Figure 1: structures of Ribonucleosides Supported by Glen Research
RNA methylation occurs in a large selection of RNA nucleosides and this post transcriptional modification of RNA, carried out by a variety of RNA methyltransferases, appears in a wide variety of RNA species - including tRNA, but also mRNA, miRNA and RNA viruses. The most common methylated ribonucleoside in eukaryotes is N6-methyladenosine (m6A).
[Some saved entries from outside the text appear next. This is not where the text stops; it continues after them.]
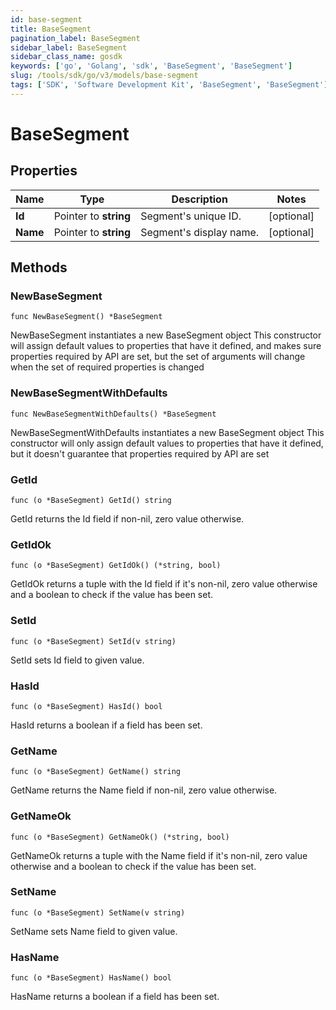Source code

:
 ```yaml
---
id: base-segment
title: BaseSegment
pagination_label: BaseSegment
sidebar_label: BaseSegment
sidebar_class_name: gosdk
keywords: ['go', 'Golang', 'sdk', 'BaseSegment', 'BaseSegment']
slug: /tools/sdk/go/v3/models/base-segment
tags: ['SDK', 'Software Development Kit', 'BaseSegment', 'BaseSegment']
---
```


# BaseSegment

## Properties

| Name     | Type                  | Description             | Notes      |
| -------- | --------------------- | ----------------------- | ---------- |
| **Id**   | Pointer to **string** | Segment's unique ID.    | [optional] |
| **Name** | Pointer to **string** | Segment's display name. | [optional] |

## Methods

### NewBaseSegment

`func NewBaseSegment() *BaseSegment`

NewBaseSegment instantiates a new BaseSegment object This constructor will assign default values to properties that have it defined, and makes sure properties required by API are set, but the set of arguments will change when the set of required properties is changed

### NewBaseSegmentWithDefaults

`func NewBaseSegmentWithDefaults() *BaseSegment`

NewBaseSegmentWithDefaults instantiates a new BaseSegment object This constructor will only assign default values to properties that have it defined, but it doesn't guarantee that properties required by API are set

### GetId

`func (o *BaseSegment) GetId() string`

GetId returns the Id field if non-nil, zero value otherwise.

### GetIdOk

`func (o *BaseSegment) GetIdOk() (*string, bool)`

GetIdOk returns a tuple with the Id field if it's non-nil, zero value otherwise and a boolean to check if the value has been set.

### SetId

`func (o *BaseSegment) SetId(v string)`

SetId sets Id field to given value.

### HasId

`func (o *BaseSegment) HasId() bool`

HasId returns a boolean if a field has been set.

### GetName

`func (o *BaseSegment) GetName() string`

GetName returns the Name field if non-nil, zero value otherwise.

### GetNameOk

`func (o *BaseSegment) GetNameOk() (*string, bool)`

GetNameOk returns a tuple with the Name field if it's non-nil, zero value otherwise and a boolean to check if the value has been set.

### SetName

`func (o *BaseSegment) SetName(v string)`

SetName sets Name field to given value.

### HasName

`func (o *BaseSegment) HasName() bool`

HasName returns a boolean if a field has been set.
In an earlier Glen Report 26.2, page 1, Qing Dai and Chuan He of the University of Chicago discussed the recent finding that the behavior of m6A offers an example of reversible RNA methylation with a significant role as an epigenetic modification.1 In this article, we will focus on the role of methylated ribonucleosides in tRNA and mRNA.
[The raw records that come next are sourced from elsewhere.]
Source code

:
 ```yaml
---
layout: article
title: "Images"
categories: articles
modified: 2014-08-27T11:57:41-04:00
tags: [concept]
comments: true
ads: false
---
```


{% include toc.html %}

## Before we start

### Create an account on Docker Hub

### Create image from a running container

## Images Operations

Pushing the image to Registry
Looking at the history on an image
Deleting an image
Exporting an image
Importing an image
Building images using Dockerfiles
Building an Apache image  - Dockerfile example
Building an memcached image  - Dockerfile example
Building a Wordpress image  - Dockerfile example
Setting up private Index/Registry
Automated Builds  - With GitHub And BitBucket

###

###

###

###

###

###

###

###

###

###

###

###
A recent review2 reveals that over 90 methylated nucleosides have been found in tRNA and that these play a significant role in the stabilization of tRNA structure, reinforcement of the codon-anticodon interaction, regulation of wobble base pairing, and prevention of frameshift errors. In addition, methylation appears to mark the tRNA as mature, preventing its degradation as well as directing localization within the cell.
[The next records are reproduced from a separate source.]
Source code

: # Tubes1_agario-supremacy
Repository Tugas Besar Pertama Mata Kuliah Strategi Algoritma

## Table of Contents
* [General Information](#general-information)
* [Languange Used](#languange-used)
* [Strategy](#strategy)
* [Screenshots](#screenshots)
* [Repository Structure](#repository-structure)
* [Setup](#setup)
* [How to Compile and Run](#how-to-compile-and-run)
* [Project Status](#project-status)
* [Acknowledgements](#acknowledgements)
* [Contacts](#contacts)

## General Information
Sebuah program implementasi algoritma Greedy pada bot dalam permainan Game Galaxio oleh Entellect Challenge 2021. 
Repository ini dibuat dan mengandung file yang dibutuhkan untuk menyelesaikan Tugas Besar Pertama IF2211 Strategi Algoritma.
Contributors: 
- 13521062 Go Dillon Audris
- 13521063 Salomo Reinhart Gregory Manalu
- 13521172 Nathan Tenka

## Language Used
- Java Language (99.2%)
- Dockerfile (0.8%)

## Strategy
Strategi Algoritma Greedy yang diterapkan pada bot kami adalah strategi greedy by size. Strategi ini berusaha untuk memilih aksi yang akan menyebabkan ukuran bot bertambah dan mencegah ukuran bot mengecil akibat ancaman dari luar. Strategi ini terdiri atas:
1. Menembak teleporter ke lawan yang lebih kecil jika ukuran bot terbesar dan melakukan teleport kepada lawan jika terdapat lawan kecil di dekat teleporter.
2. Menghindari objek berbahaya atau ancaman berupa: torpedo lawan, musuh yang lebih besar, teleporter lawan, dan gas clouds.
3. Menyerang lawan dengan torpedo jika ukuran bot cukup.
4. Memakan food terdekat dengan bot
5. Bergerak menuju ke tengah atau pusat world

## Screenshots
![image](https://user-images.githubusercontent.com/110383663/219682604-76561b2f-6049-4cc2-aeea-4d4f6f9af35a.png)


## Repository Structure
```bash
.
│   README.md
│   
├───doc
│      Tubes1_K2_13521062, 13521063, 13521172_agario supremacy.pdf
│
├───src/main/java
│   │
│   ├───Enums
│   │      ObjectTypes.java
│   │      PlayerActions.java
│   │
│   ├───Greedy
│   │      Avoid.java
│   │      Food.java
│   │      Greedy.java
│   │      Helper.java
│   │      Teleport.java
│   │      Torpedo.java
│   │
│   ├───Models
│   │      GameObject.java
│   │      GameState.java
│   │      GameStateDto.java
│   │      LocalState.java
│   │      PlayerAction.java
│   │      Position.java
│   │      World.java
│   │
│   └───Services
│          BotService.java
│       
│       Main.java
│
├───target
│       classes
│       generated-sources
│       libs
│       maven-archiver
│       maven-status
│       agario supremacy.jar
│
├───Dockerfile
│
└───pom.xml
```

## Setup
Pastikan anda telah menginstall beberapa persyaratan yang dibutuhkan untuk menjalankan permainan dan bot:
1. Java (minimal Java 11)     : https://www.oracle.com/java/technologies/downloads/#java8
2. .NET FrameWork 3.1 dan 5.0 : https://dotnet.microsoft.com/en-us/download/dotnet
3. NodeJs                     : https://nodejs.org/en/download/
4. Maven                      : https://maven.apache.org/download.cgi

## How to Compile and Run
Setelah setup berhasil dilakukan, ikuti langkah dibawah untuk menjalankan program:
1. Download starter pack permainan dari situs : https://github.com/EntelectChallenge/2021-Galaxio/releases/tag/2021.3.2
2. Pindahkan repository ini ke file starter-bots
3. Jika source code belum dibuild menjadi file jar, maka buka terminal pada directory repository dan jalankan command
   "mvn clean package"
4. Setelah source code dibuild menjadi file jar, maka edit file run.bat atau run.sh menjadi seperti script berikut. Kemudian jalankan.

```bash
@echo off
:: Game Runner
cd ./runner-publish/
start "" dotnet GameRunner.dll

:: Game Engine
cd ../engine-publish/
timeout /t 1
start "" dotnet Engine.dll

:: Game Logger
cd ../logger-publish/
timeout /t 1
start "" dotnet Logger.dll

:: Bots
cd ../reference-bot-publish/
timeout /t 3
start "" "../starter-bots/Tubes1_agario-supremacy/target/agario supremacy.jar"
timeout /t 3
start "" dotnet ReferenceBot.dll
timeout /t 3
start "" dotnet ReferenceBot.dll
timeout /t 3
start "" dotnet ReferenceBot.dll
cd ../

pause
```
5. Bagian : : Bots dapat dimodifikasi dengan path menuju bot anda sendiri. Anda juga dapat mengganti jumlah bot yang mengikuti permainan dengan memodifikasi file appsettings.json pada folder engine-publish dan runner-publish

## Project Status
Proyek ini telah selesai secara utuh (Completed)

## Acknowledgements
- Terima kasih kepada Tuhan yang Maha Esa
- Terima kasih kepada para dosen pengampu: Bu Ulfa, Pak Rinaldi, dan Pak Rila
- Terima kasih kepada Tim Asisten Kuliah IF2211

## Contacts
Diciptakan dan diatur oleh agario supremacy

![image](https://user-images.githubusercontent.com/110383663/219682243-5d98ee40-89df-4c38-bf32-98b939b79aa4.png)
Ever since it was discovered3 that injecting mRNA directly into mouse skeletal muscle led to the expression of the encoded protein, there has been great interest in using mRNA as a therapeutic species. However, the cell's innate immune response, designed to detect the foreign RNA of viruses, can be activated after mRNA delivery, leading to the shutdown of protein translation and ultimately, cell death. It was found, however, that some nucleobase modifications can greatly enhance the properties of mRNA by reducing immunogenicity and increasing stability. Specifically, mRNA modified with pseudouridine (Ψ) alone, or in combination with 5-methylcytidine (5-Me-C), significantly increased translation levels. When Ψ was substituted with 1-methylpseudouridine (1-Me-Ψ), even higher levels of protein expression were observed.4
Further studies showed5 that mRNA containing 1-Me-Ψ alone, or in combination with 5-Me-C, outperformed the equivalent Ψ and/or 5-Me-C mRNA by providing higher reporter gene expression upon transfection into cell lines and mice. It was shown that 1-Me-Ψ/5-Me-C modified mRNA resulted in reduced intracellular innate immunogenicity and improved cellular viability upon in vitro transfection.5
We take this opportunity to introduce 1-Me-Ψ to our catalog of RNA minor bases. 1-Me-Pseudouridine Phosphoramidite is fully compatible with standard RNA synthesis conditions. Similarly, with no protecting groups to be removed, oligo deprotection can be carried out under standard conditions, including our preferred deprotection with AMA at 65°C for 10 minutes.
All of the RNA minor bases shown in Figure 1 are available from Glen Research as phosphoramidites. In future, we will continue our introduction of minor bases involved in RNA epigenetics and methylated RNA in the hope and expectation that their availability as phosphoramidites will act as a catalyst to promote these exciting research activities.
Figure 2: Structure of 1-Me-Pseudouridine
1. Y. Fu, D. Dominissini, G. Rechavi, and C. He, Nat Rev Genet, 2014, 15, 293-306.
2. H. Hori, Front Genet, 2014, 5, 144.
3. J.A. Wolff, et al., Science, 1990, 247, 1465-8.
4. D. Weissman, Expert Rev Vaccines, 2015, 14, 265-81.
5. O. Andries, et al., J Control Release, 2015, 217, 337-44.